The experts’ valuations were simply educated opinions and not distinct, unassailable options — the experts were hypothesizing in November 2010 what the value of Westex’s lines were in April 2004. See, e.g., 271 Truck Repair & Parts, Inc. v. First Air Express, Inc., No. 03-07-00498-CV, 2008 WL 2387630, at *8 (Tex.App.-Austin June 11, 2008, no pet.) (mem. op.) (concluding experts’ divergent valuations regarding fair market value of truck provided range within which jury could find value); see also Bayer Corp. v. DX Terminals, Ltd., 214 S.W.3d 586, 609 (Tex.App.-Houston [14th Dist.] 2006, pet. denied) (explaining exact damages valuation in high-dollar commercial contract case “rarely possible and not required”). The experts generally agreed federal court decisions had negatively impacted the value of lines in the CLEC industry in the spring of 2004, and many uncertainties existed regarding the future of the industry. CNB vigorously cross-examined NXS’s expert, revealing weaknesses regarding, inter alia, his comparables (e.g., his comparables largely involved CLECs which had their own telecommunications equipment, unlike Westex). Moreover, Hanley testified that, during 2004, McBride (one of CNB’s valuation experts) offered to purchase Westex’s lines for $50 to $100 each. Thus, the jury had a rational basis for finding the value of the lines was lower than that calculated by NXS’s expert but higher than calculated by CNB’s experts. See Vela, 203 S.W.3d at 51 (concluding jury could have reasonably reached its damages award by making reductions to plaintiffs expert’s valuation based on flaws in the expert’s calculations).

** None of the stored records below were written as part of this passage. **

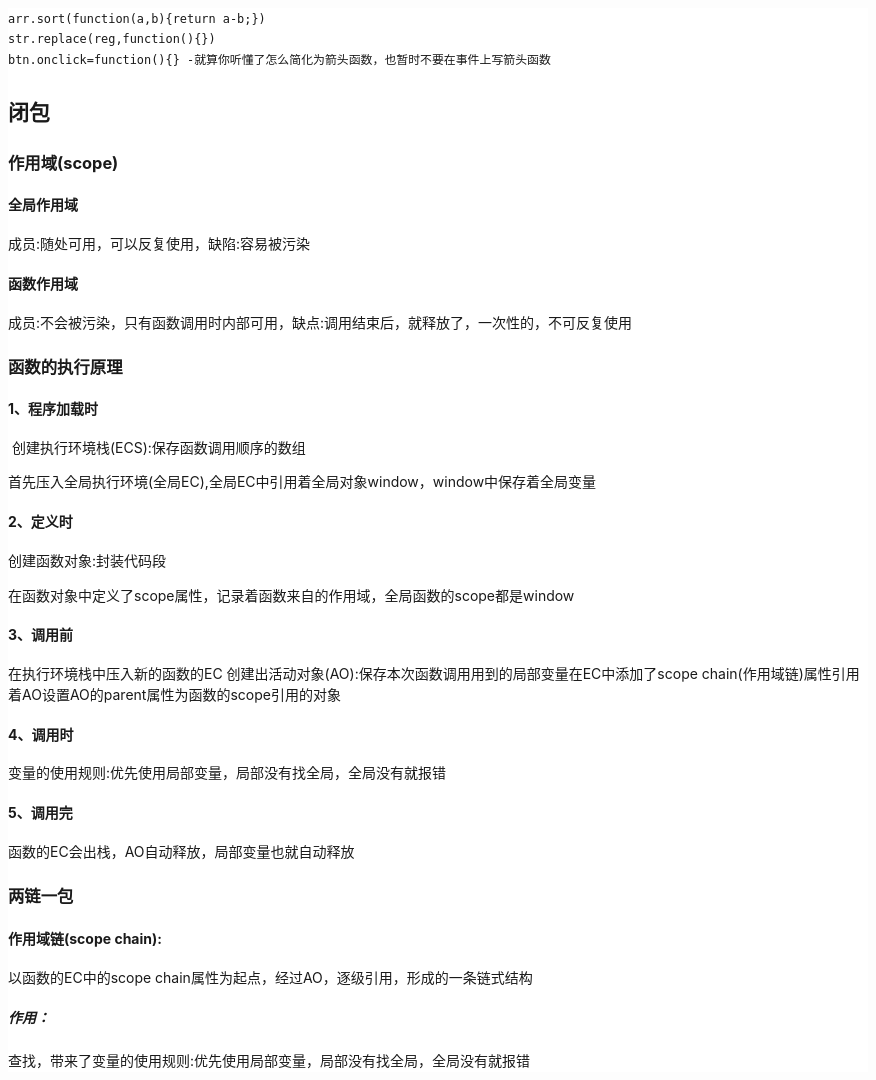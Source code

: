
 ```
arr.sort(function(a,b){return a-b;})
str.replace(reg,function(){})
btn.onclick=function(){} -就算你听懂了怎么简化为箭头函数，也暂时不要在事件上写箭头函数
```



## 闭包

### 作用域(scope)

#### 全局作用域

成员:随处可用，可以反复使用，缺陷:容易被污染

#### 函数作用域

成员:不会被污染，只有函数调用时内部可用，缺点:调用结束后，就释放了，一次性的，不可反复使用

### 函数的执行原理

#### 1、程序加载时

​	创建执行环境栈(ECS):保存函数调用顺序的数组

​	首先压入全局执行环境(全局EC),全局EC中引用着全局对象window，window中保存着全局变量

#### 2、定义时

创建函数对象:封装代码段

在函数对象中定义了scope属性，记录着函数来自的作用域，全局函数的scope都是window

#### 3、调用前

在执行环境栈中压入新的函数的EC
创建出活动对象(AO):保存本次函数调用用到的局部变量在EC中添加了scope chain(作用域链)属性引用着AO设置AO的parent属性为函数的scope引用的对象

#### 4、调用时

变量的使用规则:优先使用局部变量，局部没有找全局，全局没有就报错

#### 5、调用完

函数的EC会出栈，AO自动释放，局部变量也就自动释放

### 两链一包

#### 作用域链(scope chain):

以函数的EC中的scope chain属性为起点，经过AO，逐级引用，形成的一条链式结构

##### 作用：

查找，带来了变量的使用规则:优先使用局部变量，局部没有找全局，全局没有就报错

If we assume the jury found that Westex’s lines were encumbered by a $215,000 lien and properly deducted this amount when determining the value of the transferred lines, the jury could have found the lines were worth $833,450, or approximately $101 per line; i.e., $833,450 less $215,000 equals $618,450. Accordingly, we hold the evidence is legally sufficient to support a finding that lines were worth $833,450 — an amount closer in the value range to CNB’s valuation of $165,000 than to NXS’s valuation of $2.3 million. Further, we hold that this finding is not so contrary to the overwhelming weight of the evidence as to be clearly wrong and manifestly unjust.

E. Whether CNB was “the person for whose benefit the transfer was made”

CNB next contends the evidence is legally and factually insufficient to support the jury’s answers to Jury Question No. 3, as follows:

Jury Question No. 3
Were any of the parties listed below the first transferee of the Assets or the person for whose benefit the transfer was made?
a. CNB Yes
b. IQC Yes

This question tracks section 24.009(b), “The judgment may be entered against ... the first transferee of the asset or the person for whose benefit the transfer was made.” Tex. Bus. & Com.Code Ann. § 24.009(b).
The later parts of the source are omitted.